(Beginning of Given records)

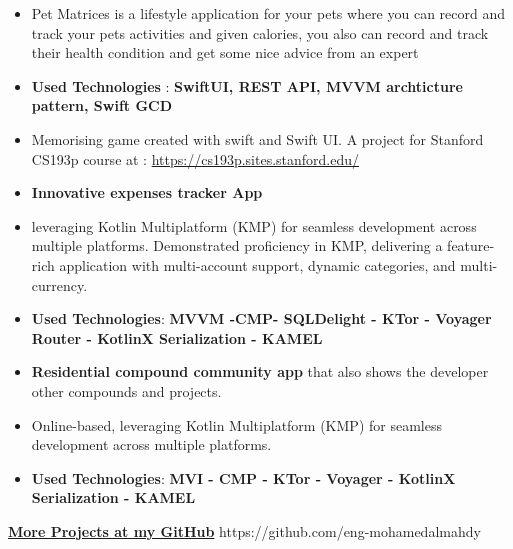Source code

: \documentclass[10pt,a4paper,ragged2e,withhyper]{altacv}
\begin{document}
    \hypertarget{pet_materices}{}
    \begin{itemize}
        \item \textbf{}Pet Matrices is a lifestyle application for your pets where you can record and track your pets activities and given calories, you also can record and track their health condition and get some nice advice from an expert
        \item \textbf{Used Technologies} : \textbf{SwiftUI, REST API, MVVM archticture pattern, Swift GCD}
    \end{itemize}
    \divider

    \begin{itemize}
        \item \textbf{} Memorising game created with swift and Swift UI. \linebreak
        A project for Stanford CS193p course at : \href{https://cs193p.sites.stanford.edu/}{https://cs193p.sites.stanford.edu/}
    \end{itemize}
    \divider


    \vspace{6px}
    \vspace{2px}

    \begin{itemize}
        \item \textbf{Innovative expenses tracker App}
        \item leveraging Kotlin Multiplatform (KMP) for seamless development across multiple platforms.
        Demonstrated proficiency in KMP,
        delivering a feature-rich application with multi-account support, dynamic categories, and multi-currency.
        \item \textbf{Used Technologies}: \textbf{MVVM -CMP- SQLDelight - KTor - Voyager Router - KotlinX Serialization - KAMEL}
    \end{itemize}
    \divider

    \begin{itemize}
        \item \textbf{Residential compound community app} that also shows the developer other compounds and projects.
        \item Online-based, leveraging Kotlin Multiplatform (KMP) for seamless development across multiple platforms.
        \item \textbf{Used Technologies}: \textbf{MVI - CMP - KTor - Voyager - KotlinX Serialization - KAMEL}
    \end{itemize}
    \divider

    \begin{center}
        \textbf{\Large \href{https://github.com/eng-mohamedalmahdy}{More Projects at my GitHub}}
        {\cvrepo{\color{GitHubColor}\faGithub}
        {https://github.com/eng-mohamedalmahdy}}{}{}
    \end{center}
    \divider
\end{document}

(End of Given records)

_What the exercise asks:_ The records must appear again word for word, though none of their pictures should.

_Answer space:_
Source code

: \documentclass[10pt,a4paper,ragged2e,withhyper]{altacv}
\begin{document}
    \hypertarget{pet_materices}{}
    \begin{itemize}
        \item \textbf{}Pet Matrices is a lifestyle application for your pets where you can record and track your pets activities and given calories, you also can record and track their health condition and get some nice advice from an expert
        \item \textbf{Used Technologies} : \textbf{SwiftUI, REST API, MVVM archticture pattern, Swift GCD}
    \end{itemize}
    \divider

    \begin{itemize}
        \item \textbf{} Memorising game created with swift and Swift UI. \linebreak
        A project for Stanford CS193p course at : \href{https://cs193p.sites.stanford.edu/}{https://cs193p.sites.stanford.edu/}
    \end{itemize}
    \divider


    \vspace{6px}
    \vspace{2px}

    \begin{itemize}
        \item \textbf{Innovative expenses tracker App}
        \item leveraging Kotlin Multiplatform (KMP) for seamless development across multiple platforms.
        Demonstrated proficiency in KMP,
        delivering a feature-rich application with multi-account support, dynamic categories, and multi-currency.
        \item \textbf{Used Technologies}: \textbf{MVVM -CMP- SQLDelight - KTor - Voyager Router - KotlinX Serialization - KAMEL}
    \end{itemize}
    \divider

    \begin{itemize}
        \item \textbf{Residential compound community app} that also shows the developer other compounds and projects.
        \item Online-based, leveraging Kotlin Multiplatform (KMP) for seamless development across multiple platforms.
        \item \textbf{Used Technologies}: \textbf{MVI - CMP - KTor - Voyager - KotlinX Serialization - KAMEL}
    \end{itemize}
    \divider

    \begin{center}
        \textbf{\Large \href{https://github.com/eng-mohamedalmahdy}{More Projects at my GitHub}}
        {\cvrepo{\color{GitHubColor}\faGithub}
        {https://github.com/eng-mohamedalmahdy}}{}{}
    \end{center}
    \divider
\end{document}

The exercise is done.